L’économiste, Manisha Dookhony affime que nous devons avoir une vision sur la manière dont notre économie va évoluer. L’ industriel, François de Grivel plaide pour le dialogue entre les secteur public et privé dans l’ intérêt du pays. Pour le travailleur social, Edley Maurer, l’ éducation et le sport doivent être des priorités absolues.

À l'approche des élections générales du 10 novembre, les partis politiques préparent leurs manifestes électoraux pour exposer leurs projets et aspirations pour le pays et ses citoyens. En attendant la publication de ces documents, des observateurs partagent leurs réflexions sur les priorités qui devraient y figurer.

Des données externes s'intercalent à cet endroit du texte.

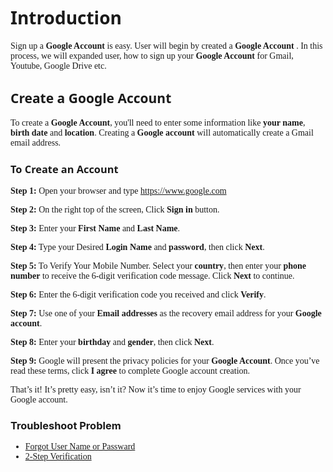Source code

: 
<!DOCTYPE html>
<html>
	<head>
		<title>Google Account</title>
	</head>
	<body>
		<h1 style="font-family:Segoe UI"> Introduction</h1>
		<p style="font-family:verdana"> Sign up a 
			<strong> Google Account</strong>
			is easy. User will begin by created a 
			<strong> Google Account</strong>
			. In this process, we will expanded user, how to sign up your
			<strong> Google Account</strong> for Gmail, Youtube, Google Drive etc.
		</p>
		<h2 style="font-family:Segoe UI"> Create a Google Account</h2>
		<p style="font-family:verdana;"> 
			To create a <strong> Google Account</strong>, you'll need to enter some information like 
			<strong>your name</strong>, 
			<strong>birth date</strong> and 
			<strong>location</strong>. Creating a <strong>Google account</strong> will automatically create a Gmail email address.
		</p>
			<h3 style="font-family:Segoe UI;"> To Create an Account </h3>
		<p style="font-family:verdana;">
			<strong> Step 1:</strong> Open your browser and type <a href="https://www.google.com">https://www.google.com</a></p>
		<p style="font-family:verdana;">
			<strong> Step 2:</strong> On the right top of the screen, Click <strong>Sign in</strong> button. </p>
		<p style="font-family:verdana;">
		<strong> Step 3:</strong> Enter your <strong>First Name</strong> and <strong>Last Name</strong>.</p>
		<p style="font-family:verdana;">
		<strong> Step 4:</strong> Type your Desired <strong>Login Name</strong> and <strong>password</strong>, then click <strong>Next</strong>. </p>
		<p style="font-family:verdana;">
		<strong> Step 5:</strong> To Verify Your Mobile Number. Select your 
		<strong>country</strong>, then enter your 
		<strong>phone number</strong> to receive the 6-digit verification code message. Click 
		<strong>Next</strong> to continue.</p>
		<p style="font-family:verdana;">
		<strong> Step 6:</strong> Enter the 6-digit verification code you received and click <strong>Verify</strong>.
		</p>
		<p style="font-family:verdana;">
		<strong> Step 7:</strong> Use one of your <strong>Email addresses</strong> as the recovery email address for your <strong>Google account</strong>.</p>
		<p style="font-family:verdana;">
		<strong> Step 8:</strong> Enter your <strong>birthday</strong> and <strong>gender</strong>, then click <strong>Next</strong>.</p>
		<p style="font-family:verdana;">
		<strong> Step 9:</strong> Google will present the privacy policies for your <strong>Google Account</strong>. Once you’ve read these terms, click <strong>I agree </strong>to complete Google account creation.
		<p style="font-family:verdana;"> That’s it! It’s pretty easy, isn’t it? Now it’s time to enjoy Google services with your Google account. </p>
		</h1>
		<h3 style="text-align:Segoe UI">Troubleshoot Problem</h3>
			<ul style="font-family:verdana;">
				<li><a href="forgot-password.html">Forgot User Name or Passward</a></li>
				<li><a href="2-step.html">2-Step Verification</a></li>
	</body>
</html>
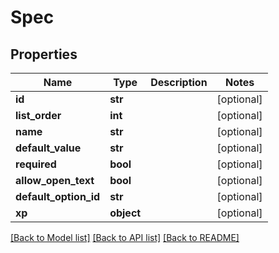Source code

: # Spec

## Properties
Name | Type | Description | Notes
------------ | ------------- | ------------- | -------------
**id** | **str** |  | [optional] 
**list_order** | **int** |  | [optional] 
**name** | **str** |  | [optional] 
**default_value** | **str** |  | [optional] 
**required** | **bool** |  | [optional] 
**allow_open_text** | **bool** |  | [optional] 
**default_option_id** | **str** |  | [optional] 
**xp** | **object** |  | [optional] 

[[Back to Model list]](../README.md#documentation-for-models) [[Back to API list]](../README.md#documentation-for-api-endpoints) [[Back to README]](../README.md)



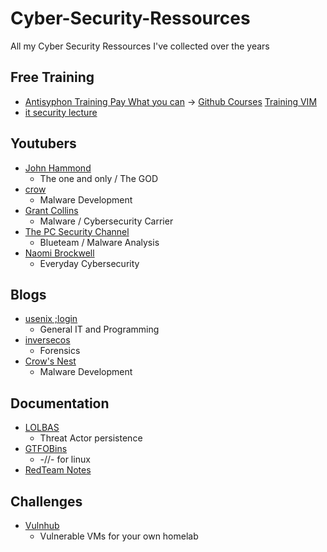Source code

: # Cyber-Security-Ressources
All my Cyber Security Ressources I've collected over the years



## Free Training
- [Antisyphon Training Pay What you can](https://www.antisyphontraining.com/pay-what-you-can/) -> [Github Courses](https://github.com/strandjs/IntroLabs) [Training VIM](https://www.antisyphontraining.com/john-strand-training-lab-download-instructions/)
- [it security lecture](https://github.com/bkimminich/it-security-lecture)

## Youtubers
- [John Hammond](https://www.youtube.com/@_JohnHammond)
	- The one and only / The GOD
- [crow](https://www.youtube.com/watch?v=aNEqC-U5tHM)
	- Malware Development 
- [Grant Collins](https://www.youtube.com/@collinsinfosec/videos)
	- Malware / Cybersecurity Carrier
- [The PC Security Channel](https://www.youtube.com/@pcsecuritychannel/videos)
	- Blueteam / Malware Analysis
- [Naomi Brockwell](https://www.youtube.com/@NaomiBrockwellTV)
	- Everyday Cybersecurity
## Blogs

- [usenix ;login](https://www.usenix.org/publications/loginonline)
    - General IT and Programming
- [inversecos](https://www.inversecos.com/)
    - Forensics
- [Crow's Nest](https://crows-nest.gitbook.io/crows-nest/about-me/about-me)
    - Malware Development

## Documentation

- [LOLBAS](https://lolbas-project.github.io/#)
    - Threat Actor persistence
- [GTFOBins](https://gtfobins.github.io/)
    - -//- for linux
- [RedTeam Notes](https://www.ired.team/)
## Challenges
- [Vulnhub](https://www.vulnhub.com/)
	- Vulnerable VMs for your own homelab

Stimulation de la croissance

Dans un contexte économique incertain, Manisha Dookhony, économiste, estime qu’ il faut plus de clarté sur les mesures qui seront prises pour stimuler la croissance à Maurice. « Il ne s'agit pas simplement d'une croissance basée sur la consommation. Il y a un cycle vicieux où l'augmentation de la consommation entraîne inévitablement une hausse des prix », fait-elle ressortir. 

Elle ajoute que nous avons besoin d'un système où nous devons faire des prévisions sur comment développer une croissance qui attire des investissements, au-delà du secteur immobilier. Manisha Dookhony souligne la nécessité d'une diversification économique pour éviter la dépendance excessive à la consommation.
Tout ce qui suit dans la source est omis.